Covid-19: Coronavac é eficaz contra variante brasileira

O estudo contemplou o total de 67,7 mil pessoas

A vacina CoronaVac, imunizante fabricado pelo Instituto Butantan e pela farmacêutica chinesa Sinovac, tem 50% de eficácia contra a variante P.1 da covid-19, que surgiu em Manaus e que já predomina em diversos estados do país. A efetividade na prevenção de adoecimento foi confirmada 14 dias após a aplicação da primeira dose.

O estudo foi feito com 67.718 trabalhadores da área da saúde de Manaus e foi divulgado hoje (07) pelo grupo Vebra Covid-19, que reúne pesquisadores de instituições nacionais e internacionais, secretarias estaduais de Saúde do Amazonas e de São Paulo e as secretarias municipais de Saúde de Manaus e São Paulo, apoiado pela Organização Pan-Americana de Saúde (Opas).

As conclusões tomaram por base as aplicações apenas da primeira dose. Quanto a efetividade a partir da segunda dose, um parecer deve ser feito nas futuras coletas, que acontecerá nas próximas semanas.

“Se após a primeira dose a eficácia é 50%, espera-se que após a segunda dose esse percentual suba substancialmente”, aponta Dimas Covas que é diretor do Instituto Butantan, com base na pesquisa do Chile que segue o mesmo procedimento.

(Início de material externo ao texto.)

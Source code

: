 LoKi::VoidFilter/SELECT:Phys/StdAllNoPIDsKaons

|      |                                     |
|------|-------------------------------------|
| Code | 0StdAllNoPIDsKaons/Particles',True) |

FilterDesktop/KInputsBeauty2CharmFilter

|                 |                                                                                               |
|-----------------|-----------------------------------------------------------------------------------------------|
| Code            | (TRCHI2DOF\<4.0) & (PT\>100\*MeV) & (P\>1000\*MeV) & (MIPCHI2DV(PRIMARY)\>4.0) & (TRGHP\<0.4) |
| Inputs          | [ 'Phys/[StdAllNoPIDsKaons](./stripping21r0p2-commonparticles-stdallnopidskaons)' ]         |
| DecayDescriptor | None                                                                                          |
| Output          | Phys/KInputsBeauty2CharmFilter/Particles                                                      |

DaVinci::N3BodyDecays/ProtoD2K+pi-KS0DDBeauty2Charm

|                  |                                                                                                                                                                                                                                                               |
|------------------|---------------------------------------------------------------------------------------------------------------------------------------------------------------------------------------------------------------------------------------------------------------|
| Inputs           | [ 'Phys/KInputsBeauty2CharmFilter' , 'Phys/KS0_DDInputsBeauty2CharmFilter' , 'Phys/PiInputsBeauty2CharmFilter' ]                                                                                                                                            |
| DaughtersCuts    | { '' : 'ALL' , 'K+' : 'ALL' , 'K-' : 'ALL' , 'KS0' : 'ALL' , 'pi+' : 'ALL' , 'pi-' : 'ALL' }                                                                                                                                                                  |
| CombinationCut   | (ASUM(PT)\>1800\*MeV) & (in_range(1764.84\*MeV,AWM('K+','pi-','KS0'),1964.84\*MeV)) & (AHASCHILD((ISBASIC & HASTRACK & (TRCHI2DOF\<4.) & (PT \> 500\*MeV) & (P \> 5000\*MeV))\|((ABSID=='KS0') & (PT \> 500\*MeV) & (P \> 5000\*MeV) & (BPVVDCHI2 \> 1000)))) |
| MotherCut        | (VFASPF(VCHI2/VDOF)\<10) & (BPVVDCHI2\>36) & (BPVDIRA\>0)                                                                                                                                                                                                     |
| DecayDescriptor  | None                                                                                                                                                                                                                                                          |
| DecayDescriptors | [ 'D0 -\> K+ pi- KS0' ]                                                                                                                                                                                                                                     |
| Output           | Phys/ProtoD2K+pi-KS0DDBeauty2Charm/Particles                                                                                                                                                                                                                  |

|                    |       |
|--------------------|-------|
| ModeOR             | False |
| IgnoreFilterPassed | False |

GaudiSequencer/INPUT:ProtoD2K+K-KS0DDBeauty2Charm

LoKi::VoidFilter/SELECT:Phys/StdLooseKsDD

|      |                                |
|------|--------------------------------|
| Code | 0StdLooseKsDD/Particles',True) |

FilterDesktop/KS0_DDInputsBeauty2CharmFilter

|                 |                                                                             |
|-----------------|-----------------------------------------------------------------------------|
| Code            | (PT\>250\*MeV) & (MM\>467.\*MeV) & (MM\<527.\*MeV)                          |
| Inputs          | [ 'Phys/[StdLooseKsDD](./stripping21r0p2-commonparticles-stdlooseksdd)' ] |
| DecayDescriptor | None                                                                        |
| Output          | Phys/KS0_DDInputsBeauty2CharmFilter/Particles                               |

A CoronaVac é uma vacina composta de vírus inativado, o que significa que ela possui todas as partes do vírus. Isso pode gerar uma resposta imune mais abrangente em relação ao que ocorre com outras vacinas que utilizam somente uma parte da proteína Spike (proteína utilizada pelo coronavírus para infectar as células). A vacina é aplicada em duas doses, com intervalo entre 14 e 28 dias.